From Here To Eternity: You Only Live Twice
Author: John Prytz
Your reality tells you that in the normal day-to-day course of events, you are either asleep or awake and you alternate between the two. When asleep you dream and when awake you (probably) daydream. When you dream (or daydream), then you yourself will probably feature within that dream. You are usually a participant or at least a bystander or first person observer within your own dreams. So normally in your dreams you dream of yourself as being in an awakened state as opposed to being asleep, even though the dreaming version you is asleep.
Now the question is, when you are really awake, how do you know that you are really awake for an absolute fact? How could you prove, if only to yourself, you are really awake and again not just dreaming that you were awake? I can’t see any way that you could do this (and no, pinching yourself isn’t an answer since you could just as easily dream you were pinching yourself). Any scenario that happens while you think you are awake could also be a scenario that plays out in your dreams. Taking that concept to extremes, could it be possible therefore that your entire ‘life’ and those seemingly really awake and really asleep cycles are all just one very long and continuous dream state?
If, to date, your entire ‘life’ has been but a dream, you might really awake to find yourself in a world that has no real parallel with your ‘life’ in that ‘lifelong’ dream state that has incorporated what you thought were real awake and real sleep cycles. Your ‘life’ has been but a dream, with or without a boat to row and you really awake to find nothing in common between your three score and ten dream ‘life’ and your real life. But there’s nothing different in principle between that scenario and the normal scenario you’re already used to that a nightly dream landscape bears no relationship to your awake landscape (i.e. – you might dream your 007 who beds the girls but you nevertheless awake to face your boring job as a forever bachelor and sales clerk).
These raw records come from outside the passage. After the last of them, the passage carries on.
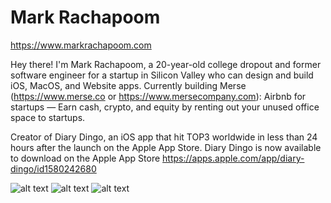 # Mark Rachapoom

https://www.markrachapoom.com

Hey there! I'm Mark Rachapoom, a 20-year-old college dropout and former software engineer for a startup in Silicon Valley who can design and build iOS, MacOS, and Website apps. Currently building Merse (https://www.merse.co or https://www.mersecompany.com): Airbnb for startups — Earn cash, crypto, and equity by renting out your unused office space to startups.

Creator of Diary Dingo, an iOS app that hit TOP3 worldwide in less than 24 hours after the launch on the Apple App Store.
Diary Dingo is now available to download on the Apple App Store
https://apps.apple.com/app/diary-dingo/id1580242680

![alt text](https://s3.us-west-2.amazonaws.com/secure.notion-static.com/7aa5add4-e904-4593-8a01-c7423c31d3d0/merse-banner.png?X-Amz-Algorithm=AWS4-HMAC-SHA256&X-Amz-Content-Sha256=UNSIGNED-PAYLOAD&X-Amz-Credential=AKIAT73L2G45EIPT3X45%2F20230307%2Fus-west-2%2Fs3%2Faws4_request&X-Amz-Date=20230307T135053Z&X-Amz-Expires=86400&X-Amz-Signature=4ad2faabedbaca5c1cbc5224b923ce97c5cf798b02d17b911f12a3a51bab4742&X-Amz-SignedHeaders=host&response-content-disposition=filename%3D%22merse-banner.png%22&x-id=GetObject)
![alt text](https://polywork-production.imgix.net/jcj97s3zhzk4363mx9oceuxm1fyr?ixlib=rails-4.2.0&w=4096&auto=format&dpr=1&q=75)
![alt text](https://pbs.twimg.com/media/E_51M0XUUBghc5y?format=jpg&name=4096x4096)
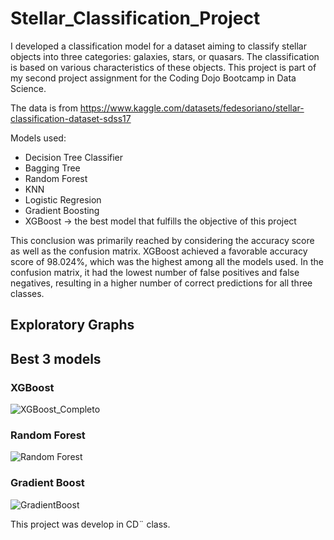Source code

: # Stellar_Classification_Project
I developed a classification model for a dataset aiming to classify stellar objects into three categories: galaxies, stars, or quasars. The classification is based on various characteristics of these objects. This project is part of my second project assignment for the Coding Dojo Bootcamp in Data Science. 

The data is from https://www.kaggle.com/datasets/fedesoriano/stellar-classification-dataset-sdss17

Models used:

* Decision Tree Classifier
* Bagging Tree
* Random Forest
* KNN
* Logistic Regresion
* Gradient Boosting
* XGBoost -> the best model that fulfills the objective of this project

This conclusion was primarily reached by considering the accuracy score as well as the confusion matrix. XGBoost achieved a favorable accuracy score of 98.024%, which was the highest among all the models used. In the confusion matrix, it had the lowest number of false positives and false negatives, resulting in a higher number of correct predictions for all three classes.

## Exploratory Graphs



## Best 3 models

### XGBoost

![XGBoost_Completo](https://github.com/0Kyumy0/Stellar_Classification_Project/assets/43456314/b74c0765-ecf6-4543-8299-cb0c3a652b49)

### Random Forest

![Random Forest](https://github.com/0Kyumy0/Stellar_Classification_Project/assets/43456314/39da18f5-4c86-40c3-9663-6dc8b42a2150)

### Gradient Boost

![GradientBoost](https://github.com/0Kyumy0/Stellar_Classification_Project/assets/43456314/a5af9c97-093d-4b94-8dca-d721b0af088a)


This project was develop in CD¨ class.
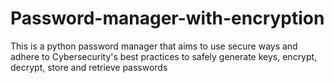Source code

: # Password-manager-with-encryption
This is a python password manager that aims to use secure ways and adhere to Cybersecurity's best practices to safely generate keys, encrypt, decrypt, store and retrieve passwords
Now consider you cyclic transition between being normally asleep and dreaming and normally waking up. If you appear in what you would term a normal everyday night’s dream, then when you (apparently) awake, that you in your dream(s) must obviously ‘die’ since that dream landscape containing that dream version of you that you were in now goes poof. Now in the scenario postulated above, the possibility might be that your transition from your ‘life’ as a ‘lifelong’ ongoing dream state to really waking up (in that brave new world) might be what the transition is between death (your dream ‘life’ finishes as you begin to wake up) and the ‘afterlife’ (you wake up into your real brave new world reality). You have passed from a dream reality back into an awake reality – you could call that a form of resurrection if you wish. A ‘near death experience’ (NDE) is when you nearly wake up into that brave new world reality, your real home world, but not quite and you return back to dreaming your ‘life’.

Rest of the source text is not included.